Michiganders are retreating more than advancing lately: losing more money to Lansing politicians’ boundless greed, paying more for an onslaught of reckless energy mandates, suffering the sacrifice of children’s educations for the benefit of school unions, and finally, as our flat-to-negative migration numbers indicate, deciding to leave the state entirely.
Total U. S. population grew about four times faster than Michigan’s over the last four decades, and our new barrage of leftist policies is not turning the Great Lake State into a people magnet.
Things won’t turn around without serious work. These pages tell how the Mackinac Center is winning small battles, making big government pay a price for its victories, and laying the groundwork for the time when friends of liberty regain the initiative.
Our most important fight centers on your precious right to keep your own property. Thanks to a 2015 law, state taxpayers received a $700 million reduction in their personal income tax in 2023. This happened when record-smashing state government revenue soared so high above the inflation-adjusted trigger that the law’s automatic tax cut kicked in.

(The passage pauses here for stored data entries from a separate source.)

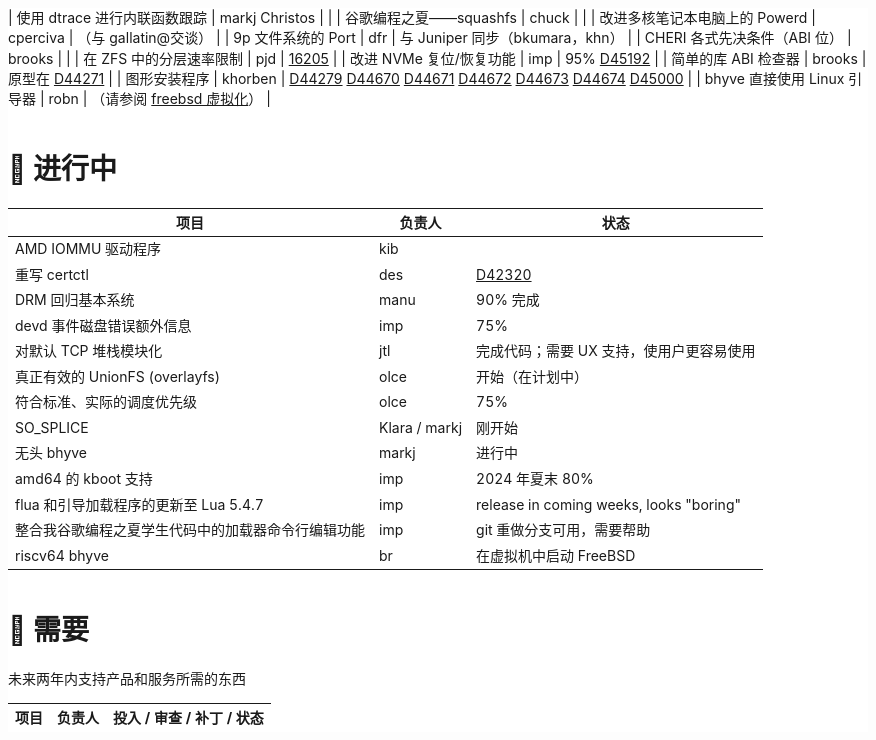 | 使用 dtrace 进行内联函数跟踪      | markj Christos |                                                                                                                                                                                                                                                                                                                            |
| 谷歌编程之夏——squashfs         | chuck          |                                                                                                                                                                                                                                                                                                                            |
| 改进多核笔记本电脑上的 Powerd     | cperciva       | （与 gallatin@交谈）                                                                                                                                                                                                                                                                                                       |
| 9p 文件系统的 Port                | dfr            | 与 Juniper 同步（bkumara，khn）                                                                                                                                                                                                                                                                                            |
| CHERI 各式先决条件（ABI 位）      | brooks         |                                                                                                                                                                                                                                                                                                                            |
| 在 ZFS 中的分层速率限制           | pjd            | [16205](https://github.com/openzfs/zfs/pull/16205)                                                                                                                                                                                                                                                                         |
| 改进 NVMe 复位/恢复功能              | imp            | 95% [D45192](https://reviews.freebsd.org/D45192)                                                                                                                                                                                                                                                                           |
| 简单的库 ABI 检查器               | brooks         | 原型在 [D44271](https://reviews.freebsd.org/D44271)                                                                                                                                                                                                                                                                                                                |
| 图形安装程序                      | khorben        | [D44279](https://reviews.freebsd.org/D44279) [D44670](https://reviews.freebsd.org/D44670) [D44671](https://reviews.freebsd.org/D44671) [D44672](https://reviews.freebsd.org/D44672) [D44673](https://reviews.freebsd.org/D44673) [D44674](https://reviews.freebsd.org/D44674) [D45000](https://reviews.freebsd.org/D45000) |
| bhyve 直接使用 Linux 引导器           | 	robn           | （请参阅 [freebsd 虚拟化](https://lists.freebsd.org/archives/freebsd-virtualization/2024-May/002112.html)）                                                                                                                                                                                                                                                                                            |

# 🚧 进行中

| 项目                                                              | 负责人        | 状态                                         |
| ----------------------------------------------------------------- | ------------- | -------------------------------------------- |
| AMD IOMMU 驱动程序                                                | kib           |                                              |
|重写 certctl                                                       | des           | [D42320](https://reviews.freebsd.org/D42320) |
| DRM 回归基本系统                                                      | manu          | 90% 完成                                     |
| devd 事件磁盘错误额外信息                                       | imp           | 75%                                          |
| 对默认 TCP 堆栈模块化                                             | jtl           | 完成代码；需要 UX 支持，使用户更容易使用     |
| 真正有效的 UnionFS (overlayfs)                                 | olce          | 开始（在计划中）                           |
| 符合标准、实际的调度优先级                                        | olce          | 75%                                          |
| SO_SPLICE                                                         | Klara / markj | 刚开始                                       |
| 无头 bhyve                                                      | markj        | 进行中                                       |
| amd64 的 kboot 支持                                               | imp        | 2024 年夏末 80%                              |
| flua 和引导加载程序的更新至 Lua 5.4.7                              | imp        | release in coming weeks, looks "boring"      |
| 整合我谷歌编程之夏学生代码中的加载器命令行编辑功能 |imp     | git 重做分支可用，需要帮助                   |
| riscv64 bhyve                                                     | br           | 在虚拟机中启动 FreeBSD                       |

# 💸 需要

未来两年内支持产品和服务所需的东西

| 项目                                                    | 负责人                        | 投入 / 审查 / 补丁 / 状态                                                               |
| ------------------------------------------------------- | ----------------------------- | --------------------------------------------------------------------------------------- |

It was one of the few bright spots in the era of the Democratic trifecta, but even this modest reduction in tax collections was too much for the Whitmer administration, which is fighting relentlessly to clutch back every penny, permanently.
We’re standing up to the governor, and for taxpayers, at the Michigan Supreme Court, representing legislators, citizens and business associations. You can read about our case in Pat Wright and Steve Delie’s story.
Even if we don’t win today, we’re shaping the ground of future battles. Derk Wilcox explains how an unfavorable ruling from the Michigan Court of Appeals in our prevailing wage case nevertheless relied on the major questions doctrine, an originalist constitutional approach that The New York Times calls “the doctrine that threatens Biden’s agenda.”
We’re also taking back the initiative. Delie and Mike Van Beek lay out our plans for transparency and education, respectively.
Our FOIA coalition helped craft two state Senate bills that would strengthen the state’s Freedom of Information Act and turn 2024 into a year of government transparency in Michigan. And as new laws designed to enrich school unions take effect, we are contacting every school board member in the state to help them put children first during contract negotiations.
With your help, we will keep defending the people of Michigan against overweening government. And when these tough times are behind us, I look forward to seeing how great we can make Michigan.